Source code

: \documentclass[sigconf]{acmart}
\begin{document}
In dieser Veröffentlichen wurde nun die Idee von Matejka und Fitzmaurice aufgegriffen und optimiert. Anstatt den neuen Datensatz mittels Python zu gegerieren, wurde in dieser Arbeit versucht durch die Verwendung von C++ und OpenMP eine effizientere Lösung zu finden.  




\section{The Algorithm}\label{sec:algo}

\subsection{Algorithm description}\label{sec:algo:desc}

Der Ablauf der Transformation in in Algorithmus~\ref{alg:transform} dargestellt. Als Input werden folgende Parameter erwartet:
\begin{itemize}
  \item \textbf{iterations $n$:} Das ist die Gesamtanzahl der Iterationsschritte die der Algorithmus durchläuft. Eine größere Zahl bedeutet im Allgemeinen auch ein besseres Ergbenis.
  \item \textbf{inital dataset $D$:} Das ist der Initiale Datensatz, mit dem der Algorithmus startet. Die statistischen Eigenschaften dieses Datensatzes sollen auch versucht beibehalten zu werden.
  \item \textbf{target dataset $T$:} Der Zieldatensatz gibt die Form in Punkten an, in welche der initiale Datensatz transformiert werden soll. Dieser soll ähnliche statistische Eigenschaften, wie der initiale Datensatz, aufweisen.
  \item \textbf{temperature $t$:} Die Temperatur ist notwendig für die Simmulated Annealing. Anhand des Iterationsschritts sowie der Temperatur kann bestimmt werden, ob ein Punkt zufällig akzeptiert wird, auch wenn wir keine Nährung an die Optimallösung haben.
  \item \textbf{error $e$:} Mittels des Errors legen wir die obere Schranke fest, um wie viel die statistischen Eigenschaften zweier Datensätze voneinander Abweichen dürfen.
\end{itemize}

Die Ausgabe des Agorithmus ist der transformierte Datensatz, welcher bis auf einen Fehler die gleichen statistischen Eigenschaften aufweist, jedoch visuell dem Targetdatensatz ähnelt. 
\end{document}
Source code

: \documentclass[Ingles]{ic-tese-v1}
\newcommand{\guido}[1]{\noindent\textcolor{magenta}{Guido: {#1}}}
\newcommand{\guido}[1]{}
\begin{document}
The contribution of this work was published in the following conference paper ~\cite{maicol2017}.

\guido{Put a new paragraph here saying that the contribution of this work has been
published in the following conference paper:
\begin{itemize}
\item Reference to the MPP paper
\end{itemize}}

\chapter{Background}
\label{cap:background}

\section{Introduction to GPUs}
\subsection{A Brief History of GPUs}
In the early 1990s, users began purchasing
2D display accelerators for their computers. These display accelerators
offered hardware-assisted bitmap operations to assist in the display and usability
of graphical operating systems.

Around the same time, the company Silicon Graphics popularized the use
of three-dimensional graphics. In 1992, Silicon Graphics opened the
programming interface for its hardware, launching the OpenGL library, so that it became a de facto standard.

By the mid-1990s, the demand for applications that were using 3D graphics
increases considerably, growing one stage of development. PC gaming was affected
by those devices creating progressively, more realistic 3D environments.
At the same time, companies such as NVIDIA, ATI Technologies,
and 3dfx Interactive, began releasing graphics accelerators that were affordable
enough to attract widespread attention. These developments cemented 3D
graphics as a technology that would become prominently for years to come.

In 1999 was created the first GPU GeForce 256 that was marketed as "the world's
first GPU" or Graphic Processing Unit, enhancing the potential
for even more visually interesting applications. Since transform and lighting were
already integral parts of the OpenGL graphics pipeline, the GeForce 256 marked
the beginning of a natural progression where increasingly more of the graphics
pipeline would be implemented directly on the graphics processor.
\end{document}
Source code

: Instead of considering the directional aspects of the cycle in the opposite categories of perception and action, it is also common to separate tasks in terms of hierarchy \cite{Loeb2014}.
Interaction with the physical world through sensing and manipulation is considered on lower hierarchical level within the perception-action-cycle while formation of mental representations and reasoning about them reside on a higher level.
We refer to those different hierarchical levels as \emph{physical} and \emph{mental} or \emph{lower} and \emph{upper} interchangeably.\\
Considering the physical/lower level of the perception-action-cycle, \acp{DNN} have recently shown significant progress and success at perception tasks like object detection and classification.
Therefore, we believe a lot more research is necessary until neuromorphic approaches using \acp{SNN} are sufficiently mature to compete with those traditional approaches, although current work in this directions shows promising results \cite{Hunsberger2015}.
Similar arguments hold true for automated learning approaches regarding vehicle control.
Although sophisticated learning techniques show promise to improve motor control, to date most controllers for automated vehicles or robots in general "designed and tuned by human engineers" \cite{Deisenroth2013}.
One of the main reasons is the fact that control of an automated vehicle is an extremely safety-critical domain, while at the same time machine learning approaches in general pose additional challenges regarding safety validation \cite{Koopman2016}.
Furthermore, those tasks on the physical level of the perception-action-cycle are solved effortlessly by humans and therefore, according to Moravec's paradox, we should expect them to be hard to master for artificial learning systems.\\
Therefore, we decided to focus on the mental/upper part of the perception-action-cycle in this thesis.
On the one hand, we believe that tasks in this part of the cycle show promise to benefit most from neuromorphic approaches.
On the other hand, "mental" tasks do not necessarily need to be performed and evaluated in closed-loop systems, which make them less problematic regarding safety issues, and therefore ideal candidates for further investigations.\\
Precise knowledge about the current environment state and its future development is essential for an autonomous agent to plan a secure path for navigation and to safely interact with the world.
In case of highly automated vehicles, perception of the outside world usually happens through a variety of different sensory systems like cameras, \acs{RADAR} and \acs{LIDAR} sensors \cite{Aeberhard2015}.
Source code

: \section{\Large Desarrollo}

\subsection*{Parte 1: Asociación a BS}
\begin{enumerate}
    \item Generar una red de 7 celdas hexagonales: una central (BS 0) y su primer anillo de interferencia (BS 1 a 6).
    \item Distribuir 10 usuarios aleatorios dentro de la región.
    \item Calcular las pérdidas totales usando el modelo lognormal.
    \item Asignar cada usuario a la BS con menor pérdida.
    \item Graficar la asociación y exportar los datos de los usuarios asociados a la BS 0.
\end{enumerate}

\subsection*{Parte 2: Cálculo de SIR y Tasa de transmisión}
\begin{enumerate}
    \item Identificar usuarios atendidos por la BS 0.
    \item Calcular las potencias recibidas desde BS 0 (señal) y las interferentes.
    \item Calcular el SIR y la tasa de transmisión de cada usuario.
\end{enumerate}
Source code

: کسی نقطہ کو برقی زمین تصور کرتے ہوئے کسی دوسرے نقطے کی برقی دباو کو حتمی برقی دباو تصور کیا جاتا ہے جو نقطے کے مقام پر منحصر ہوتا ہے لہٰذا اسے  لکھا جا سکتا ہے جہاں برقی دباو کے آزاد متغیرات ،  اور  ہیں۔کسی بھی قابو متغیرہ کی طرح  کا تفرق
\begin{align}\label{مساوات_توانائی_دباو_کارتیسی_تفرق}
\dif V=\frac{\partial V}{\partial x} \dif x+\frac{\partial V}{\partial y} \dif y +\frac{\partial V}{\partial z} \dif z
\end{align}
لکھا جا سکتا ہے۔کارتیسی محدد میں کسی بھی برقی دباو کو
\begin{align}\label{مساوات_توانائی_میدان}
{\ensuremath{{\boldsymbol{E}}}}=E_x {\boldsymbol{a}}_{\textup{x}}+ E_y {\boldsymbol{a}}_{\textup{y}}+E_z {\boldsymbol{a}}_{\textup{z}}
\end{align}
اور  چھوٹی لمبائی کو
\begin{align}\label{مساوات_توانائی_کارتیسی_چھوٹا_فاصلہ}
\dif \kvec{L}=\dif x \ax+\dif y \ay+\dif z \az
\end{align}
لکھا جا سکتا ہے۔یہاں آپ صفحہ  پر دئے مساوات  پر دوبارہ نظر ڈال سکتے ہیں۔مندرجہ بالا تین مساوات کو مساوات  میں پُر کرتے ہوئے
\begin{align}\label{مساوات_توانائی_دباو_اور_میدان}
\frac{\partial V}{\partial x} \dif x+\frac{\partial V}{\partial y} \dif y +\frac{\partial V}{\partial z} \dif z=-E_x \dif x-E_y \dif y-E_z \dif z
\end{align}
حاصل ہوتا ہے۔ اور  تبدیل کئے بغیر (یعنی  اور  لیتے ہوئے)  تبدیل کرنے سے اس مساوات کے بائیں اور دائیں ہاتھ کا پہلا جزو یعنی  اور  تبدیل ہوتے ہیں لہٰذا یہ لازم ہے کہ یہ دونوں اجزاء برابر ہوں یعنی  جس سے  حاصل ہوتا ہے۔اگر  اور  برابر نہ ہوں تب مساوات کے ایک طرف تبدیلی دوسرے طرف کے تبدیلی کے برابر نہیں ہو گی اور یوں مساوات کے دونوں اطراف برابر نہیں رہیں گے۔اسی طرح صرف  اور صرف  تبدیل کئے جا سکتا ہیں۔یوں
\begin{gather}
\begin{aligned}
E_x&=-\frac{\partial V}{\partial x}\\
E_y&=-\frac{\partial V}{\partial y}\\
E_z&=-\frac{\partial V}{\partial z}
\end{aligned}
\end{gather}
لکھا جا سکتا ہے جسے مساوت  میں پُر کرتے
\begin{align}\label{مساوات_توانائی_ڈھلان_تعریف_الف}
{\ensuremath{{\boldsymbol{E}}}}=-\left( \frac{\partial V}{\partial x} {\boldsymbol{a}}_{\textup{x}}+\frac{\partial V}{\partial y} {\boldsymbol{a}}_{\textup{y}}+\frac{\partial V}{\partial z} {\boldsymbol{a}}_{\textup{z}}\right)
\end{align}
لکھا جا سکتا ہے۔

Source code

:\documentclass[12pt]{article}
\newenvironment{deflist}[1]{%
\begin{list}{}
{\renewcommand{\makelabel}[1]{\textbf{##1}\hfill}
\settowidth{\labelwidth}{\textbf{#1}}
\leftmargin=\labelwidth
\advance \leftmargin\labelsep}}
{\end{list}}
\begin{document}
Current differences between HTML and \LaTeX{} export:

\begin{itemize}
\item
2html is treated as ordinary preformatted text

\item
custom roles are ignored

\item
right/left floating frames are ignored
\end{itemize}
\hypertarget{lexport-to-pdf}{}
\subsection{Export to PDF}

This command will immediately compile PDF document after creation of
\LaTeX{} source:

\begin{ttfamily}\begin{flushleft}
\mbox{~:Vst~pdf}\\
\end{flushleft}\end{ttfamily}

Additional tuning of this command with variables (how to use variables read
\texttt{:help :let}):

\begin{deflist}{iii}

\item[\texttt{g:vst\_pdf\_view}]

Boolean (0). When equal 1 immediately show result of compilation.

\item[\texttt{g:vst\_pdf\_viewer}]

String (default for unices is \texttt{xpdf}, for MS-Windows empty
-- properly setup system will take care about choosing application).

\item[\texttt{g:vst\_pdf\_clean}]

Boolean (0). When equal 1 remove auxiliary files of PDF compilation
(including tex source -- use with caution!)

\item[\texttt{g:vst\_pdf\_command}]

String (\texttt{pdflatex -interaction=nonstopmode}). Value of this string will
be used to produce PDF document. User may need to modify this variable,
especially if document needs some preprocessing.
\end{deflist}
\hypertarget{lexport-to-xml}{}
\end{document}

——

Only lines holding the word "usuarios" are wanted here; copy each from the listing.

    \item Distribuir 10 usuarios aleatorios dentro de la región.
    \item Graficar la asociación y exportar los datos de los usuarios asociados a la BS 0.
    \item Identificar usuarios atendidos por la BS 0.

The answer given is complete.